“I didn’t hear you scream last night,” I cut in before I can hear what the sticky stuff is for.
Marnie stops and frowns.
“No.” Distraction successful. I peel a banana and scarf it down, hurrying as usual. I’ve been getting less and less sleep since we first noticed the disgusting bugs but you bet my boss is sick of my lateness and won’t take roaches as an excuse. I dump the peel in the trash can.
“I’m pretty sure I screamed, Jessica,” Marnie says thoughtfully, staring at the half-eaten granola bar in her hand. “I felt it right next to my head, next to my face, and I screamed and swatted it away.”
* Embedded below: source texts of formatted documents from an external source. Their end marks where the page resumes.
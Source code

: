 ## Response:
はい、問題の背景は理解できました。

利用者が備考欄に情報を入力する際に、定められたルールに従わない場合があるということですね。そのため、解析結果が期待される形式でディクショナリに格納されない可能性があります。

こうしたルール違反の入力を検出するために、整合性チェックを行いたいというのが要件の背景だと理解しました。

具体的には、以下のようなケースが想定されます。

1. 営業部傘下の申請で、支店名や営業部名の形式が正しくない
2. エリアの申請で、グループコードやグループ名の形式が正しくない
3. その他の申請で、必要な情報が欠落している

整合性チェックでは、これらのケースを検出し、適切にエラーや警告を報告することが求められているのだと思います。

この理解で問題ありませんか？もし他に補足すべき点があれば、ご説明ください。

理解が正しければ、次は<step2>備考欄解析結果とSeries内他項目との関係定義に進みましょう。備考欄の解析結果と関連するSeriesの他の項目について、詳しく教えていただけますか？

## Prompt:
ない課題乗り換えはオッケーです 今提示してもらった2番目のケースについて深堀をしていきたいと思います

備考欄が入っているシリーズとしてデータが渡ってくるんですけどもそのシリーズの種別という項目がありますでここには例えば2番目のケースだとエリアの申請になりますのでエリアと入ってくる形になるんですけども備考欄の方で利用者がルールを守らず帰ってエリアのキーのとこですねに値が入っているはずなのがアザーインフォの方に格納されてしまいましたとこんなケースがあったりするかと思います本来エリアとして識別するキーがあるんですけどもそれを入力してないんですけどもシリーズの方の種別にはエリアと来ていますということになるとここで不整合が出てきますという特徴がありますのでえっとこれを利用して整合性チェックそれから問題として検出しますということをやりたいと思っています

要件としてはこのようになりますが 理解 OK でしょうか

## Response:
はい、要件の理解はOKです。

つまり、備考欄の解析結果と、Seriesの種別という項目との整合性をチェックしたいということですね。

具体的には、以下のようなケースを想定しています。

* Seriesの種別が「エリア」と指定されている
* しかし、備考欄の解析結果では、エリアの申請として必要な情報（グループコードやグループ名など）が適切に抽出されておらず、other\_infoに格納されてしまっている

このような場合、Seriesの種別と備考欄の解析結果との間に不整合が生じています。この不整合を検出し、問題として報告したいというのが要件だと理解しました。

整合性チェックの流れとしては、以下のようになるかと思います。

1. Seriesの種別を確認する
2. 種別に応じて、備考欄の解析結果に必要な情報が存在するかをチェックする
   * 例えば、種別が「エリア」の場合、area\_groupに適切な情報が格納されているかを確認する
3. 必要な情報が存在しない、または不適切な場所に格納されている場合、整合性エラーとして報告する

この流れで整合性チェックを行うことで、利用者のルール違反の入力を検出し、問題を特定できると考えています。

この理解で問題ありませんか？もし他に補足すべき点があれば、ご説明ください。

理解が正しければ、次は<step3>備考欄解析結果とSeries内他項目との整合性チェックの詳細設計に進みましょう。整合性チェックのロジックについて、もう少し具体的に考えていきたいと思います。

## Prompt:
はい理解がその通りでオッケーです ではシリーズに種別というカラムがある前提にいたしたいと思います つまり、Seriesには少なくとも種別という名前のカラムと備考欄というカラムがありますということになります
I’m already tugging on my shoes and halfway out the door. I tell her fine, she screamed, whatever, I don’t care, goodbye, have a good day. Then I’m down the hall and on the way to my car, away from Marnie’s steadily irritating voice and the sound of cockroaches moving in the shadows that I’ve come to fear is constant.
When I get home from work it is suddenly, jarringly clear that Marnie didn’t leave the house today. She is sitting in the living room, all the lights off, watching what must be the National Geographic video she mentioned earlier on our television. Wrapped in so many blankets – what looks like all the extra blankets in the apartment – she’s barely visible, a Marnie-shaped lump. Her knees are pulled up beneath her chin and she’s staring, slack-jawed, as roaches blown up to gargantuan size trundle back and forth across the screen.
“Marnie?” I say as I kick off my shoes at the door. “Did you look for work today?”
“Couldn’t,” she says simply. This one-word reply is strange for her but I’m wondering if she feels bad about skipping out on job-hunting so I push further.
“No paper,” she says, gesturing with a limp hand towards our printer. “No résumé because we’re out of…paper.” The whole time she’s staring at the television. Her face is lit up with this creepy blue glow and she reminds me of one of those kids whose parents never make them go outside to play.
Marnie’s been out of work for a while now. I think it’s starting to get to her. I tell her it’s not a big deal, not really, but I can’t support her for much longer and I’m pretty sure she knows that.
It’s Friday and I don’t want to think about this stuff right now. I just want to relax. I drop my purse on the couch. My eyes aren’t adjusting to the darkness of the apartment, so I reach towards the switch and flip on the living room light.
Marnie lets out a shriek that sounds like the cats that mate in the alley outside my bedroom window at night.